Grâce à ces featurings, ces rappeurs s'affranchissent des "codes" du rap et se laissent aller à l'émotion, brisant ainsi certains clichés et reproches de sexisme et misogynie attribués au rap depuis la nuit des temps, dont Damso est d'ailleurs régulièrement la cible.

Mettre fin à une sempiternelle polémique

Ainsi, en 2018, alors qu'il est annoncé pour interpréter l'hymne de l'équipe belge pour la Coupe du monde de football, Damso se retrouve embarqué dans une polémique qui continue, encore aujourd'hui de lui coller à la peau.

De nombreuses associations, majoritairement féministes, pointent du doigt le caractère misogyne de certains de ses textes, notamment ceux de son premier succès commercial Pinocchio, collaboration sur l’album Nero Nemesis de Booba.

Face à l'ampleur de la controverse, le rappeur, en accord avec la Fédération belge de football, préfère alors de se retirer du projet.

Si depuis, Damso n'a pas spécialement édulcoré son propros dans ses textes, il a en revanche pris du recul sur la question et montré publiquement sa volonté de se défaire pour de bon de cette réputation de rappeur qui "hait les femmes".

Quelques mois après cette polémique, il confiait son désir d'apprentissage sur le feminisme, notamment à travers les livres: il dévore les ouvrages de Simone de Beauvoir ou encore de Belle Hooks, une féministe américaine.

"Il est en train de se remettre en question"

Dans le même temps, Damso multiplie également les apparitions aux côtés d'Angèle.
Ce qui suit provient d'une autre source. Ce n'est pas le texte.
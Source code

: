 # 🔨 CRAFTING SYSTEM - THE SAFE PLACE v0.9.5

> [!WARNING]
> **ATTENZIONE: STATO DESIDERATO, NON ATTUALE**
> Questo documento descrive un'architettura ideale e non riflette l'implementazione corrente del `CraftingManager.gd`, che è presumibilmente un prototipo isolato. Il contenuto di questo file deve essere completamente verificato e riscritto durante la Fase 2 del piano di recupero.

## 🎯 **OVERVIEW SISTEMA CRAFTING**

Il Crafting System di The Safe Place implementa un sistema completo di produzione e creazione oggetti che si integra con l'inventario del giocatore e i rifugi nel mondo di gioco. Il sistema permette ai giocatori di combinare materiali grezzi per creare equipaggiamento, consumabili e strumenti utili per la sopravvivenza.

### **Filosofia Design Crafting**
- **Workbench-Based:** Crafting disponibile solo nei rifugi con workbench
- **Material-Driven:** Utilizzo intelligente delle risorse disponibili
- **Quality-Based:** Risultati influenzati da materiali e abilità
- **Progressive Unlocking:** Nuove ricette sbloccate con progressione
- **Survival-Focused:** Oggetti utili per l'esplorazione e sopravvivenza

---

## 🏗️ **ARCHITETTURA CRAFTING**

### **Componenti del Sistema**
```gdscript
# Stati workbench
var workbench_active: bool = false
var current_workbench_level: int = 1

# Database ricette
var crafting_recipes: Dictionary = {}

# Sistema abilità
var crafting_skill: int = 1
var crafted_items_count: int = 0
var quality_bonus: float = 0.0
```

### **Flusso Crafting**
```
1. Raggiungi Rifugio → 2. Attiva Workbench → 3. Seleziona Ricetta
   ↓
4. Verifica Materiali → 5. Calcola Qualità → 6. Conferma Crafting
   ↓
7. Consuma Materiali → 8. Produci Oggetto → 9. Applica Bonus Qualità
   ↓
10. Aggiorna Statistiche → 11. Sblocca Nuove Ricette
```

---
Cette dernière, qui revendique ouvertement son féminisme dans son titre Balance ton quoi, a d'ailleurs été à de nombreuses reprises questionnée sur sa proximité avec le rappeur, jugée contradictoire.

"À la différence de Damso, j'ai été attendue les bras ouverts en Belgique parce que je suis une fille, blanche, blonde avec des petites paroles gentilles. Damso c'est le "rappeur noir" qu'on réduit à être sexiste et mysogine. C'était un peu les deux opposés mais j'avais envie de montrer qu'on pouvait faire quelque chose ensemble , explique-t-elle dans une interview pour l'émission Sept à Huit.

"S'il fait appel à moi c'est aussi parce que, peut-être, il est en train de se remettre en question et qu'il a envie de s'ouvrir à d'autres choses, poursuit la chanteuse.

En effet, dans le titre Silence, collaboration entre les deux artistes belges, présente sur l'album Lithopédion de Damso, le rappeur aborde pour la première fois avec une certaine vulnérabilité son rapport aux relations amoureuses.

"Vous les femmes, c’est toujours pareil: quand le drame s’abat, vous pleurez. Vous les hommes, c’est toujours pareil: quand le drame s’abat, vous courez", rappe Damso dans le titre Silence.

Si on prend un peu de hauteur pour lire entre les lignes du texte, on se rend compte que la tirade de Damso dans ce morceau est une réponse habile aux reproches sexistes qui lui ont été adressés sur sa vision des femmes.

Ainsi, l'artiste, souvent qualifié de cru et de dégradant prouve qu'il est capable d'évoluer. Et de faire preuve de poésie vis à vis de la gente féminine.

Il l'illustre à nouveau sur le morceau Démons, aux côtés d'Angèle, montrant qu'il a parfaitement compris les enjeux de ses propos: "J'feat avec Angèle, pas d'gros mots, radio, faut qu'on passe. Au lieu d'un "nique ta m-" non, non, j'dirai grand bien leur fasse."